By refinancing a portion of this Tier II capital instrument through the domestic bond market, I&M Bank can optimize its funding structure while maintaining regulatory capital requirements and supporting future growth initiatives.

The transaction therefore serves a dual purpose: enhancing capital flexibility and ensuring efficient management of existing liabilities.

Corporate Bond Market Continues Strong Revival

The success of the I&M Bank issuance comes amid a broader resurgence in Kenya’s corporate bond market.

Over the past 12 months, corporate issuers have increasingly turned to capital markets as an alternative source of funding outside traditional bank loans. This renewed activity has helped push the cumulative value of the corporate bond market beyond KSh100 billion.

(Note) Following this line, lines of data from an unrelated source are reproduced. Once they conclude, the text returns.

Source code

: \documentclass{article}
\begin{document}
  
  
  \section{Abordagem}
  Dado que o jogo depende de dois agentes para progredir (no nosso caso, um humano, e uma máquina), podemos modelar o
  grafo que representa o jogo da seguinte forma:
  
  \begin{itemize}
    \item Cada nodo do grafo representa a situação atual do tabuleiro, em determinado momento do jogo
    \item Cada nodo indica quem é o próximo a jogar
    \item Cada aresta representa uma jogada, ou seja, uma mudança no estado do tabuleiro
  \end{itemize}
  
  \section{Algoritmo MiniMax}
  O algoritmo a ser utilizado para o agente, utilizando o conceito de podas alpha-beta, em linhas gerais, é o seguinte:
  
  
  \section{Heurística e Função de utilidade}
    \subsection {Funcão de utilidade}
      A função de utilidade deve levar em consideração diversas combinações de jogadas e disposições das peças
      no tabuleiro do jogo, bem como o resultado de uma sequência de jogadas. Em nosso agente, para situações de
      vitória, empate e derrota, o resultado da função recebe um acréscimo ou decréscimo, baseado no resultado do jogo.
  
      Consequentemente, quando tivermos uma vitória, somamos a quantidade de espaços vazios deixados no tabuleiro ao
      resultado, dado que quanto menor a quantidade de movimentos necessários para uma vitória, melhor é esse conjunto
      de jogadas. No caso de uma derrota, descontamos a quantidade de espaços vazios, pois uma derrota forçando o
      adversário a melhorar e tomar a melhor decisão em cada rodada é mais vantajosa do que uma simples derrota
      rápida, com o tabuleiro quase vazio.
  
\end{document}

The I&M offer represents the latest successful issuance in a series of corporate bond transactions that have attracted significant investor demand.

Since November 2025, four consecutive corporate bond offers on the Nairobi Securities Exchange have collectively attracted approximately KSh50.79 billion in investor applications, highlighting the growing popularity of fixed-income securities among market participants.

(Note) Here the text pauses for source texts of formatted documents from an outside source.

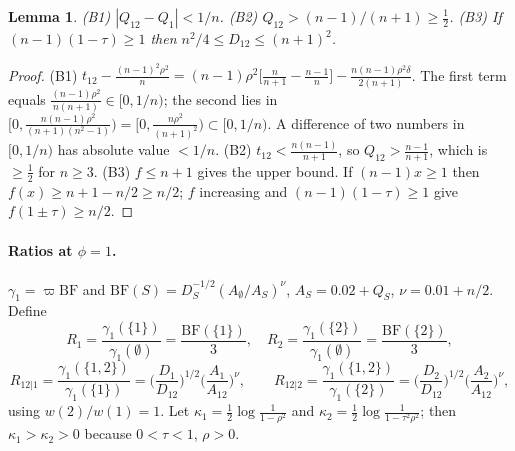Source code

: \documentclass[11pt]{article}
\newtheorem{lemma}[theorem]{Lemma}
\theoremstyle{remark}
\newcommand{\BF}{\mathrm{BF}}
\begin{document}
\begin{lemma}\label{lem:bounds}
(B1) $|Q_{12}-Q_1|<1/n$. (B2) $Q_{12}>(n-1)/(n+1)\ge\tfrac12$. (B3) If $(n-1)(1-\tau)\ge1$ then $n^2/4\le D_{12}\le(n+1)^2$.
\end{lemma}
\begin{proof}
(B1) $t_{12}-\frac{(n-1)^2\rho^2}{n}=(n-1)\rho^2\big[\frac n{n+1}-\frac{n-1}n\big]-\frac{n(n-1)\rho^2\delta}{2(n+1)}$. The first term equals $\frac{(n-1)\rho^2}{n(n+1)}\in[0,1/n)$; the second lies in $[0,\frac{n(n-1)\rho^2}{(n+1)(n^2-1)})=[0,\frac{n\rho^2}{(n+1)^2})\subset[0,1/n)$. A difference of two numbers in $[0,1/n)$ has absolute value $<1/n$. (B2) $t_{12}<\frac{n(n-1)}{n+1}$, so $Q_{12}>\frac{n-1}{n+1}$, which is $\ge\frac12$ for $n\ge3$. (B3) $f\le n+1$ gives the upper bound. If $(n-1)x\ge1$ then $f(x)\ge n+1-n/2\ge n/2$; $f$ increasing and $(n-1)(1-\tau)\ge1$ give $f(1\pm\tau)\ge n/2$.
\end{proof}

\paragraph{Ratios at $\phi=1$.} $\gamma_1=\varpi\BF$ and $\BF(S)=D_S^{-1/2}(A_\emptyset/A_S)^\nu$, $A_S=0.02+Q_S$, $\nu=0.01+n/2$. Define
\[R_1=\frac{\gamma_1(\{1\})}{\gamma_1(\emptyset)}=\frac{\BF(\{1\})}3,\quad R_2=\frac{\gamma_1(\{2\})}{\gamma_1(\emptyset)}=\frac{\BF(\{2\})}3,\]
\[R_{12|1}=\frac{\gamma_1(\{1,2\})}{\gamma_1(\{1\})}=\Big(\frac{D_1}{D_{12}}\Big)^{1/2}\Big(\frac{A_1}{A_{12}}\Big)^\nu,\qquad R_{12|2}=\frac{\gamma_1(\{1,2\})}{\gamma_1(\{2\})}=\Big(\frac{D_2}{D_{12}}\Big)^{1/2}\Big(\frac{A_2}{A_{12}}\Big)^\nu,\]
using $w(2)/w(1)=1$. Let $\kappa_1=\tfrac12\log\frac1{1-\rho^2}$ and $\kappa_2=\tfrac12\log\frac1{1-\tau^2\rho^2}$; then $\kappa_1>\kappa_2>0$ because $0<\tau<1$, $\rho>0$.
\end{document}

The trend reflects improving market confidence and a greater willingness by investors to allocate capital to corporate debt instruments.

Joining a Growing List of NSE Corporate Bonds

The newly listed I&M bond joins an expanding roster of corporate debt instruments available on the Nairobi Securities Exchange.

Other notable corporate bonds currently listed include the Real People MTN, Family Bank MTN, Linzi 003 IABS Fixed MTN, East African Breweries Limited (EABL) Domestic MTN, Safaricom MTN, Kenya Mortgage Refinance Company (KMRC) MTN, and the KMRC Sustainability MTN.

The growing diversity of listed corporate bonds provides investors with a wider range of fixed-income opportunities across different sectors of the economy.

For issuers, the increasing success of these offerings demonstrates that Kenya’s capital markets are becoming an increasingly viable avenue for raising long-term funding.

What the Listing Means for Investors

The successful listing provides investors with another avenue to access relatively high-yield fixed-income investments while supporting the growth of Kenya’s banking sector.

The bond’s 12.20% coupon rate, combined with its 5.5-year maturity profile, may appeal to investors seeking stable returns in a diversified portfolio.

At the same time, secondary market availability enhances liquidity, allowing investors to adjust their positions as market conditions evolve.

The strong oversubscription also reflects broader confidence in Kenya’s financial sector and the increasing sophistication of the country’s capital markets.

Outlook

I&M Bank’s successful KSh13 billion bond listing highlights the growing strength of Kenya’s corporate debt market and investor appetite for high-quality fixed-income securities. With applications exceeding KSh23 billion and a subscription rate of more than 232%, the issuance reinforces the role of capital markets as an important funding channel for corporate borrowers. As more institutions seek alternative financing options, Kenya’s corporate bond market appears well positioned for continued growth and deeper investor participation.